My new friend didn’t even get out of the van when he returned. He powered down the passenger-door window, leaned over and handed the manila envelope to me without comment, put the window back up, and was gone.

I glanced at the front of the envelope and saw that Gwen’s notes started there. She’d crossed out “For Your Eyes Only” and scribbled, “Don’t be cute.”

Once upstairs, I took a beer from the fridge, twisted off the cap, and took a seat on my Ikea couch. I slid my pages out of the envelope and had a look at them. She’d taken a red pen to them, circling words, scribbling notations in the margins. Correcting typos, for Christ’s sake. On the last page, where my own text only went down to the halfway point, were the real notes.

Among them:

— Why Niagara Falls? Would Chicago be better? Or maybe someplace out west, like Wyoming, that fewer people would be familiar with?

— I don’t see our guy having a border guard father. He has no regard for the law, so a parent in any kind of enforcement makes no sense. He’s good with tools. Maybe he works at a hardware store.

— You’ve got TV shows. What about movies? Our witness likes movies.

— Our guy needs a part-time job when he was in his teens. Not a fast food place. He’s kind of a foodie. Play on that.

How the hell was I supposed to know he was a foodie or a movie fan when Gwen had given me virtually no information on him?

Sure, I had a nice profile here, but he was fictional in every possible way. Maybe none of this worked. I had him meeting the love of his life in a chemistry class, but what if that was the one subject he never took? He didn’t know cadmium from kryptonite. How would he bluff his way through that if his new identity happened to bring him into contact with a science professor from the local university? Somewhere I’d come up with horseback riding as a hobby, but what if he had a bad back and couldn’t do that?

I was a tailor making a suit for a man I hadn’t measured.

The entire process was flawed.

I picked up the hotline to Gwen.

“This isn’t working,” I said when she picked up.

“What’s the problem?”

“I need more information about the witness.

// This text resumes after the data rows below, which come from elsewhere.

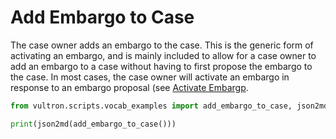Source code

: # Add Embargo to Case

The case owner adds an embargo to the case. This is the generic form of activating an embargo,
and is mainly included to allow for a case owner to add an embargo to a case without having to
first propose the embargo to the case.
In most cases, the case owner will activate an embargo in response to an embargo proposal 
(see [Activate Embargp](#activate-embargo).

```python exec="true" idprefix=""
from vultron.scripts.vocab_examples import add_embargo_to_case, json2md

print(json2md(add_embargo_to_case()))
```







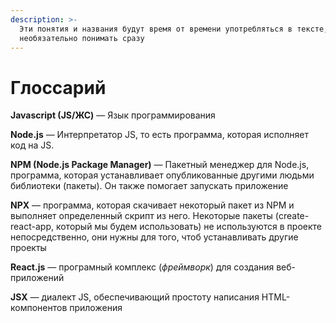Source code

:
 ```yaml
---
description: >-
  Эти понятия и названия будут время от времени употребляться в тексте, их
  необязательно понимать сразу
---
```


# Глоссарий

**Javascript \(JS/ЖС\)** — Язык программирования

**Node.js** — Интерпретатор JS, то есть программа, которая исполняет код на JS.

**NPM \(Node.js Package Manager\)** — Пакетный менеджер для Node.js, программа, которая устанавливает опубликованные другими людьми библиотеки \(пакеты\). Он также помогает запускать приложение

**NPX** — программа, которая скачивает некоторый пакет из NPM и выполняет определенный скрипт из него. Некоторые пакеты \(create-react-app, который мы будем использовать\) не используются в проекте непосредственно, они нужны для того, чтоб устанавливать другие проекты

**React.js** — програмный комплекс \(_фреймворк_\) для создания веб-приложений

**JSX** — диалект JS, обеспечивающий простоту написания HTML-компонентов приложения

About who he really is. What makes him tick. I’m flying blind. Writing blind.” I took a breath. “I want a meeting.”

“A meeting.”

“With your witness. Before you ship him off to wherever he’s going, I’d like to spend some time with him. Even an hour. To get a sense of who he is. Then I can come up with background stories that suit him.”

“There are security issues. Look, there are people out there. Bad people who would very much like to find him. Putting you two together could put him, and you, at risk.”

“I figure you’re good at that sort of thing. Security. It’s right in the name of your agency.”

“I’ll get back to you,” she said.

“When?”

“I’ll get back to you when I get back to you.”